TASK GOAL: Among the entries below, find all lines that include "make" and copy them.

AVAILABLE DATA:
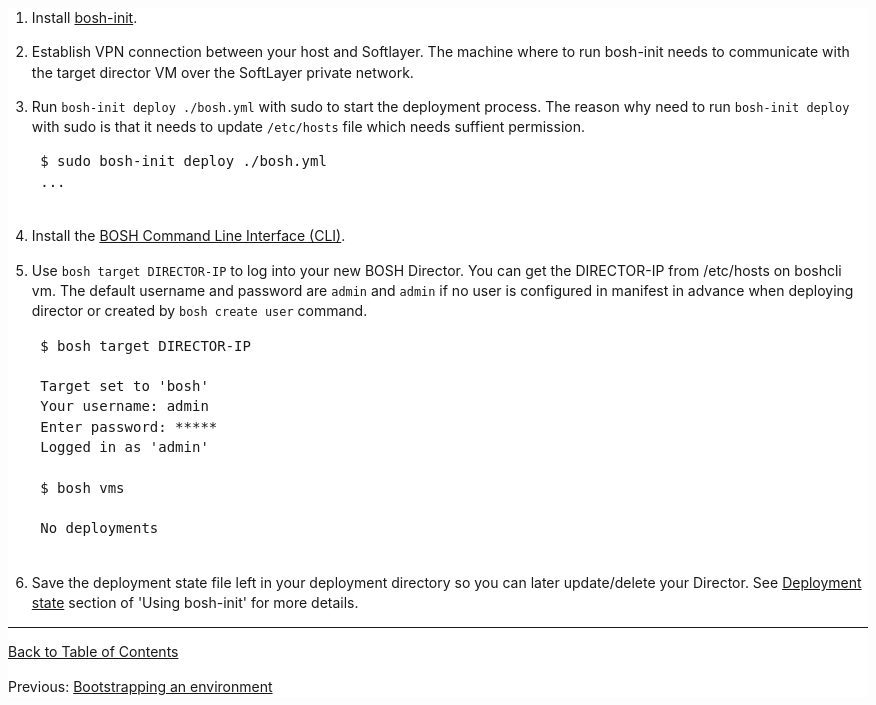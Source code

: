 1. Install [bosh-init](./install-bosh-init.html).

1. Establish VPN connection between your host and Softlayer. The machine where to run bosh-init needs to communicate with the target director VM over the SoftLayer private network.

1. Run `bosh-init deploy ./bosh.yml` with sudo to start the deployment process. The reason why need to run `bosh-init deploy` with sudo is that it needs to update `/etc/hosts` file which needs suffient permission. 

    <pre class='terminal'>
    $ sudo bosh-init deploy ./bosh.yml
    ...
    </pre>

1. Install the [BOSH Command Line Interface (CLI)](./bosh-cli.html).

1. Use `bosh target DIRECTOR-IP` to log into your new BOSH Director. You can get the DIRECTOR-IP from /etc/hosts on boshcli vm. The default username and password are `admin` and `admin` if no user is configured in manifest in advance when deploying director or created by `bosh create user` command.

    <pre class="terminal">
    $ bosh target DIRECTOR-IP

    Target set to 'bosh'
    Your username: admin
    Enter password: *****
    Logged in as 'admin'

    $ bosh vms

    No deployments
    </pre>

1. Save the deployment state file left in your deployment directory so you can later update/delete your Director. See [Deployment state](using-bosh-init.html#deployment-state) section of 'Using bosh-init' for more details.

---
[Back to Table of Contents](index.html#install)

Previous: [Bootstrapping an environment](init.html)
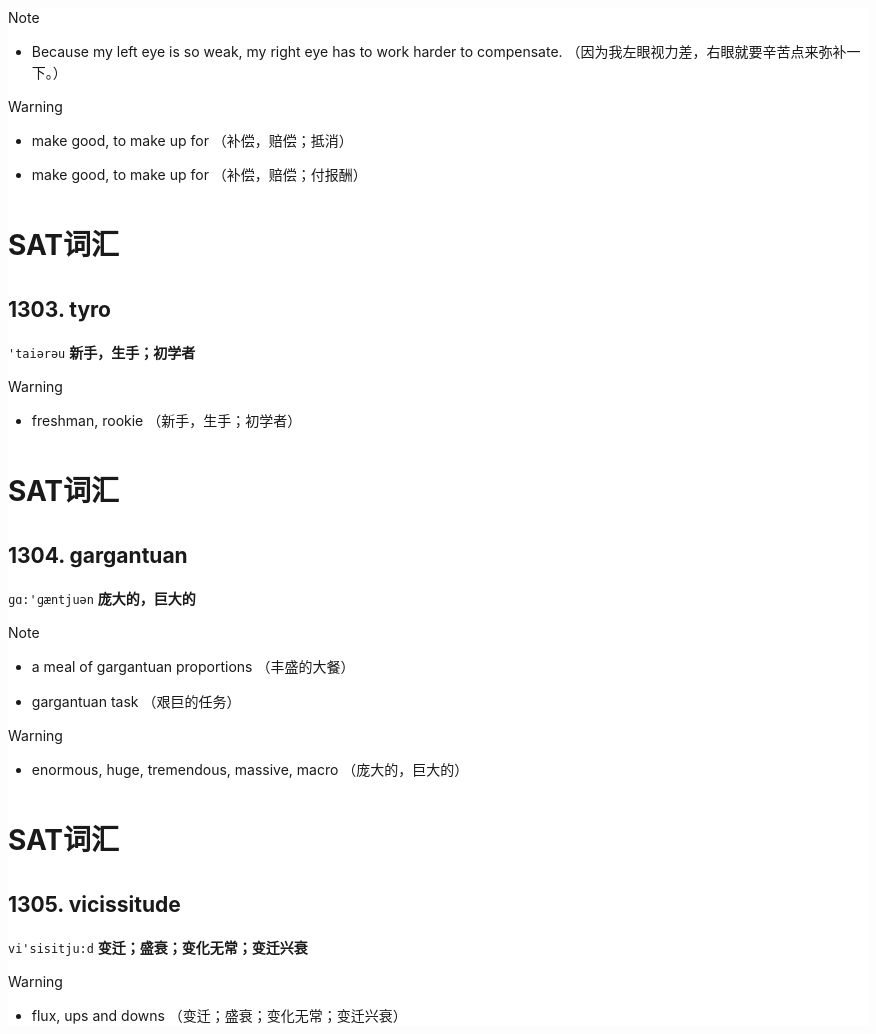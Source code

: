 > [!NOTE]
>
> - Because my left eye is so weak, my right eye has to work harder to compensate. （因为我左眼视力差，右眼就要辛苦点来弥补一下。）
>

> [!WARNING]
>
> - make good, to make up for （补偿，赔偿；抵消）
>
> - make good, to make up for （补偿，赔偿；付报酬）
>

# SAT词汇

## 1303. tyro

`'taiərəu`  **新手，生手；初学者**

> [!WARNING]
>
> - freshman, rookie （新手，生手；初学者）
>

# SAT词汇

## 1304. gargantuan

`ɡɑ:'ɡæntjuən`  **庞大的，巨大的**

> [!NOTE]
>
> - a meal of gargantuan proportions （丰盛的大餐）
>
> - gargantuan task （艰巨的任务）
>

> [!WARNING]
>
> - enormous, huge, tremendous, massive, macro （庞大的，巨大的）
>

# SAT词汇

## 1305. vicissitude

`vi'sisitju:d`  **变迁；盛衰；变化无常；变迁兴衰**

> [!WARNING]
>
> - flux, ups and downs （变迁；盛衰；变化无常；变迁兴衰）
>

==

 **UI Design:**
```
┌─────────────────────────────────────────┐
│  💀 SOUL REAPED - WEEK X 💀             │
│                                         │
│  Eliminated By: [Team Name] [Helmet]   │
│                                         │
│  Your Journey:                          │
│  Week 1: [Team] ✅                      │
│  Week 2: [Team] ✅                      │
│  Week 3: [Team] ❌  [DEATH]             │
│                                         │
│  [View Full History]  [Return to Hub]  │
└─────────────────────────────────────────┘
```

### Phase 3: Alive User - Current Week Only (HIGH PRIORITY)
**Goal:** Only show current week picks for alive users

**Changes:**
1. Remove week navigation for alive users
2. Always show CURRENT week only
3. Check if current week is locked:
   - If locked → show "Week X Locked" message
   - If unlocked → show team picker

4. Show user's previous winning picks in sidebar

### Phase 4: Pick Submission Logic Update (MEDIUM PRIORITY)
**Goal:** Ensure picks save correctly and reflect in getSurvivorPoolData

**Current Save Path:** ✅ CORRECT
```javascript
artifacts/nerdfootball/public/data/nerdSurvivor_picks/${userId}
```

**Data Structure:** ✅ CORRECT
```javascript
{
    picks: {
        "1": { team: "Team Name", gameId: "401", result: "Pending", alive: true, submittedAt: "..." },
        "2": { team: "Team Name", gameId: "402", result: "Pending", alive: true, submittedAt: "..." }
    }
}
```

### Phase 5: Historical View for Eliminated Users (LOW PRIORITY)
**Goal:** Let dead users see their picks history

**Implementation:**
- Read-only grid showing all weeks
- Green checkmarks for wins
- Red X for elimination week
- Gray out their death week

THE COMPLETED TASK:
> - make good, to make up for （补偿，赔偿；抵消）
> - make good, to make up for （补偿，赔偿；付报酬）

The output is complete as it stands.